(Dataset entries)
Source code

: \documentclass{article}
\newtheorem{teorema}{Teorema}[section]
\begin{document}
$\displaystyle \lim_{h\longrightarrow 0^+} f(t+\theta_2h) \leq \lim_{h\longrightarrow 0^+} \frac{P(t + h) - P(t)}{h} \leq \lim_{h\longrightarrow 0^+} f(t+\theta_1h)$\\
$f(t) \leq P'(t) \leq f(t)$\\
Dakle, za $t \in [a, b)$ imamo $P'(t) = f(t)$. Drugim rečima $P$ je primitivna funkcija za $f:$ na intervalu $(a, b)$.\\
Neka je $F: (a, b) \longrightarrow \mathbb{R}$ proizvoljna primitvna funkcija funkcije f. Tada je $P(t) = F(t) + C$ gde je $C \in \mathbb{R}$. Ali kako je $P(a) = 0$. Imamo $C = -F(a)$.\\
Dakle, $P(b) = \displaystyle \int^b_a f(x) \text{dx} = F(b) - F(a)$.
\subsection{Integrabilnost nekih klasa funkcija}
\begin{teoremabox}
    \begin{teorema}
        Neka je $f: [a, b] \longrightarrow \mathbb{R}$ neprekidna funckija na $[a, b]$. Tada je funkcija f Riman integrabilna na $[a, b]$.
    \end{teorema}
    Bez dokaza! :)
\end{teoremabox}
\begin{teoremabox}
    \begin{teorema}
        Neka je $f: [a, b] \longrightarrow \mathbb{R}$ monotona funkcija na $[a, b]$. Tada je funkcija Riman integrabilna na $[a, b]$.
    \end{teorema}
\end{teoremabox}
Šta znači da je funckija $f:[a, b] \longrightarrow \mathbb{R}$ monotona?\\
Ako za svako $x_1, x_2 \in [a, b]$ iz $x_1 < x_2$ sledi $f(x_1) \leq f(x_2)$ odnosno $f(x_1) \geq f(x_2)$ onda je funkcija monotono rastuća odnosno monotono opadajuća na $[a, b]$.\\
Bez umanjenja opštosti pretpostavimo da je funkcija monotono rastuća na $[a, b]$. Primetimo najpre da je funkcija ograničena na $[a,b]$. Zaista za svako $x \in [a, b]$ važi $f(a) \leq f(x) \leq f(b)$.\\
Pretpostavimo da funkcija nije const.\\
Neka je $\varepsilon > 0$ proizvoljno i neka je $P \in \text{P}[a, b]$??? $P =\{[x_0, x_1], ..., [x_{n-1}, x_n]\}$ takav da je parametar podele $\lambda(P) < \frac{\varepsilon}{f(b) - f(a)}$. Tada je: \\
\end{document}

**What you should do:**
Reproduce all the records precisely.

**Output for this exercise:**
Source code

: \documentclass{article}
\newtheorem{teorema}{Teorema}[section]
\begin{document}
$\displaystyle \lim_{h\longrightarrow 0^+} f(t+\theta_2h) \leq \lim_{h\longrightarrow 0^+} \frac{P(t + h) - P(t)}{h} \leq \lim_{h\longrightarrow 0^+} f(t+\theta_1h)$\\
$f(t) \leq P'(t) \leq f(t)$\\
Dakle, za $t \in [a, b)$ imamo $P'(t) = f(t)$. Drugim rečima $P$ je primitivna funkcija za $f:$ na intervalu $(a, b)$.\\
Neka je $F: (a, b) \longrightarrow \mathbb{R}$ proizvoljna primitvna funkcija funkcije f. Tada je $P(t) = F(t) + C$ gde je $C \in \mathbb{R}$. Ali kako je $P(a) = 0$. Imamo $C = -F(a)$.\\
Dakle, $P(b) = \displaystyle \int^b_a f(x) \text{dx} = F(b) - F(a)$.
\subsection{Integrabilnost nekih klasa funkcija}
\begin{teoremabox}
    \begin{teorema}
        Neka je $f: [a, b] \longrightarrow \mathbb{R}$ neprekidna funckija na $[a, b]$. Tada je funkcija f Riman integrabilna na $[a, b]$.
    \end{teorema}
    Bez dokaza! :)
\end{teoremabox}
\begin{teoremabox}
    \begin{teorema}
        Neka je $f: [a, b] \longrightarrow \mathbb{R}$ monotona funkcija na $[a, b]$. Tada je funkcija Riman integrabilna na $[a, b]$.
    \end{teorema}
\end{teoremabox}
Šta znači da je funckija $f:[a, b] \longrightarrow \mathbb{R}$ monotona?\\
Ako za svako $x_1, x_2 \in [a, b]$ iz $x_1 < x_2$ sledi $f(x_1) \leq f(x_2)$ odnosno $f(x_1) \geq f(x_2)$ onda je funkcija monotono rastuća odnosno monotono opadajuća na $[a, b]$.\\
Bez umanjenja opštosti pretpostavimo da je funkcija monotono rastuća na $[a, b]$. Primetimo najpre da je funkcija ograničena na $[a,b]$. Zaista za svako $x \in [a, b]$ važi $f(a) \leq f(x) \leq f(b)$.\\
Pretpostavimo da funkcija nije const.\\
Neka je $\varepsilon > 0$ proizvoljno i neka je $P \in \text{P}[a, b]$??? $P =\{[x_0, x_1], ..., [x_{n-1}, x_n]\}$ takav da je parametar podele $\lambda(P) < \frac{\varepsilon}{f(b) - f(a)}$. Tada je: \\
\end{document}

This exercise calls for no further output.